Culture change expert Carolyn Taylor told me this story, about a senior executive who didn’t like bad news. When he heard bad news he had a tendency to shoot the messenger. Over time, people started keeping bad news to themselves. They would sugar-coat their messages or conceal information that might upset the boss. When he came to Carolyn for help, can you guess how he described the problem?

Here’s what he said: “I don’t feel like I know what’s going on in my organization. People are not keeping me in the loop, and they are hiding information from me.” He didn’t realize — at least, not at first — that his behavior was causing the very problem he wanted to solve. He had a very big blind spot.


The Johari window is a framework developed by two psychologists named Joe and Harry (Really!) as an aid for understanding the self. It’s a great tool for Liminal Thinking. You can imagine it as a building with four rooms.

One room is open. This represents things that both you and others know about you. For example, this might include your job title, your hair color, and so on. You might say this is the “public” you.

Another room is hidden. This represents things you know about yourself that others don’t know. This might include feelings that you don’t share, or other things you conceal from others. This is the “private” you.

Another room is unknown. This represents the things that you don’t know about yourself, and neither does anyone else. You may have feelings that you are not aware of, or you may be capable of things you don’t know you are capable of. This is the “unknown” you.

The last room is your blind spot. This represents the things that others can see about you, but that you are unaware of. Maybe people see you as pushy but don’t tell you. This is the public self that you are unaware of.

These blind spots can be crippling to your effectiveness.

It’s very easy to see problems and logical inconsistencies in other people. It’s very hard to see them in yourself.

This illusion of objectivity is often particularly acute in senior leaders, because there’s a tendency for people to tell them what they want to hear.

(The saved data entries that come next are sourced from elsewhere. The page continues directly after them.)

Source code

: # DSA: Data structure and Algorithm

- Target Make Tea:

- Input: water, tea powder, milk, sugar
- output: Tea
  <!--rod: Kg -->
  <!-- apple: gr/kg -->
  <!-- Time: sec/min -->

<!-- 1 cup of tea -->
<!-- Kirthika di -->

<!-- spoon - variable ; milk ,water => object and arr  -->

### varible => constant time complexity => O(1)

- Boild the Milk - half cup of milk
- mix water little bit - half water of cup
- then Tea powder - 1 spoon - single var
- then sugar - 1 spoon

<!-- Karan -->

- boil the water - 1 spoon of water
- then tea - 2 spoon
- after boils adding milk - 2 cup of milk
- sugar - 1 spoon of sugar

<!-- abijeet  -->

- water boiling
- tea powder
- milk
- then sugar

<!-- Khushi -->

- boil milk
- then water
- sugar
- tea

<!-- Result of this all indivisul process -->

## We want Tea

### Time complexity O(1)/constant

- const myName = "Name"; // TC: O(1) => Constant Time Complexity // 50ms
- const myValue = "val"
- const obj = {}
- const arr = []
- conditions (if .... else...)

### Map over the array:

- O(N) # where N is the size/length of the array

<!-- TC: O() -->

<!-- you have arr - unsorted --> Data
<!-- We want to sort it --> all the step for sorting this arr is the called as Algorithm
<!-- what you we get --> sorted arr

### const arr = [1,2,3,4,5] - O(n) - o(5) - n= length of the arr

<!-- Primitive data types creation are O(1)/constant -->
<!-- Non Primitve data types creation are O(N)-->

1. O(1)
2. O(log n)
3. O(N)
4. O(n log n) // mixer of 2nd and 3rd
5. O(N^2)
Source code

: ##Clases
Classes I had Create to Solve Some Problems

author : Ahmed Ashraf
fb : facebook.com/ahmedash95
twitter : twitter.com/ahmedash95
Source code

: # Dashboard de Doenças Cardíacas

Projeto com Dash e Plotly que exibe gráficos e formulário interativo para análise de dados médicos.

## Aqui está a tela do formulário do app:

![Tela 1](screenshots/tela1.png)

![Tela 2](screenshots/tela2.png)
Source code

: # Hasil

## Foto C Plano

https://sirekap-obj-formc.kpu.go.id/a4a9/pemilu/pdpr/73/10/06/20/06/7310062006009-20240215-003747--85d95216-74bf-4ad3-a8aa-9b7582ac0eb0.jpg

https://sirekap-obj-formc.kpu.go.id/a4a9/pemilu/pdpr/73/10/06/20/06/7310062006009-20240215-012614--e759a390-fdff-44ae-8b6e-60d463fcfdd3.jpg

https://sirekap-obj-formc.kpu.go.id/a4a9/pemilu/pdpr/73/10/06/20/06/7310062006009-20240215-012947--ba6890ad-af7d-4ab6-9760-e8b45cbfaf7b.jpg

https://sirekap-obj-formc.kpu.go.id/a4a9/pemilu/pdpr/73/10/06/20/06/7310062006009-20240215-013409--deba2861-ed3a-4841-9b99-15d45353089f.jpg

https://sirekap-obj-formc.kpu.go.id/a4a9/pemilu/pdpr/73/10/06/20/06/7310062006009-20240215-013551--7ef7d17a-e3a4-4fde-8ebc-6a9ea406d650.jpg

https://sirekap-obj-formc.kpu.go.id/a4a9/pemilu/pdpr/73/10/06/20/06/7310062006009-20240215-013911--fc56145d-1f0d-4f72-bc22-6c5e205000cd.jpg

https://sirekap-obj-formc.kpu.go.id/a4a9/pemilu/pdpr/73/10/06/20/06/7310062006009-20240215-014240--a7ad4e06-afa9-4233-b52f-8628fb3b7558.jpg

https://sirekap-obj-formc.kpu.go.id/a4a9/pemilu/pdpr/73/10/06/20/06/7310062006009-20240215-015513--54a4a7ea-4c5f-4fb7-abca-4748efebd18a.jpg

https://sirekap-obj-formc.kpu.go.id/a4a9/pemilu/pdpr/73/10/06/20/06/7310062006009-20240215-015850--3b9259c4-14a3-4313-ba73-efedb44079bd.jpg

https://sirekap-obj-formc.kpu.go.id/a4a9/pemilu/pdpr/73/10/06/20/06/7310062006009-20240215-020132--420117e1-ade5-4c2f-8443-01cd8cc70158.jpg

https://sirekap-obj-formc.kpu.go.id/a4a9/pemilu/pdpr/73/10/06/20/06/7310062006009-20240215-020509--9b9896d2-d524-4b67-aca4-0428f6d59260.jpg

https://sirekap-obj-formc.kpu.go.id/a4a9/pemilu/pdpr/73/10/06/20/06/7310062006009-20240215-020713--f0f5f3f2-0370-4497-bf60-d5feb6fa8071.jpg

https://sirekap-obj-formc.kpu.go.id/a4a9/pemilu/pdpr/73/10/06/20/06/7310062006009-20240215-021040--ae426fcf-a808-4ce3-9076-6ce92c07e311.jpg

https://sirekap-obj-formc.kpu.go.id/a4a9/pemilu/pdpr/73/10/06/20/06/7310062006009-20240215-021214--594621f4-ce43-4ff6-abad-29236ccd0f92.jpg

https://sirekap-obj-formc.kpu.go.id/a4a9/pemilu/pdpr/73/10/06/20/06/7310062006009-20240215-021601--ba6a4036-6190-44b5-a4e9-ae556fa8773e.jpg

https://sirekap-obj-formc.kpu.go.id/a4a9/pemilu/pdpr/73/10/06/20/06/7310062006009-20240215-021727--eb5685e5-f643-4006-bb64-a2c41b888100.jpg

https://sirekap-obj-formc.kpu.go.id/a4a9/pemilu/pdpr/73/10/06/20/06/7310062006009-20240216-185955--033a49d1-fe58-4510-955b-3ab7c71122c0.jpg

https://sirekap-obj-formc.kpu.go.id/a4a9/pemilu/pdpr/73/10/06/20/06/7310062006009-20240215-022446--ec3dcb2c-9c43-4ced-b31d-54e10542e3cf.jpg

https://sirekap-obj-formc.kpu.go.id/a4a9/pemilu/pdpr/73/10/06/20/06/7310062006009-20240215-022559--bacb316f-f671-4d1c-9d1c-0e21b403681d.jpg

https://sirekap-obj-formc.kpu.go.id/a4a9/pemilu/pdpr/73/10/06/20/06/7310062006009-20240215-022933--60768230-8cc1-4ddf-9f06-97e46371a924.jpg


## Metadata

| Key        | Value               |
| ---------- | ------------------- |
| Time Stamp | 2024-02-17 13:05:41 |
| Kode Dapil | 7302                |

Many problems that senior leaders most want to solve are, at least partially, and usually unconsciously, caused by their own behavior. So if you have a persistent problem that keeps popping up and seems intractable, start by assuming that you are not objective.

Think about it. If you care enough to try to solve a problem, then it matters to you. If it matters to you, it must affect you in some way. If it affects you strongly, that means that you are probably not outside the problem. You are inside of it. You’re a part of it, probably in ways you are not fully aware of.

So often, we try to solve problems as if we are outside them. When people describe a problem you will often see them pointing away from themselves. You will hear the word “them” a lot. That’s because “they” are seen as the problem. But in most cases, “they” are only one part of the problem. The problems that most resist solutions are system problems. In a system problem, if you’re part of the system, you’re part of the problem.

Your biggest blind spot is yourself.

If you are not willing to look at your own contributions and inputs to the situation as part of the problem, you won’t be able to see it clearly. Your understanding will be distorted and so will your beliefs.

Liminal Thinking Principle:
Assume you are not objective. If you’re part of the system, you’re part of the problem.

Download this List of character traits (PDF). Print a few copies of the list and give it to a few close friends that you trust. Now go down the list and check all the traits that you think apply to you. Have your friends do the same (traits that apply to you, not them). You can also share this nifty online form created by Shiri Dori. Then compare the lists. Traits that show up on your list but not any of theirs are Hidden. Traits that show up on yours and theirs both are Open. Those traits that show up on their lists but not yours are Blind Spots. Traits that show up on none of the lists are potential Unknowns. Make a large drawing of Johari Window and fill in the traits. What insights does it give you?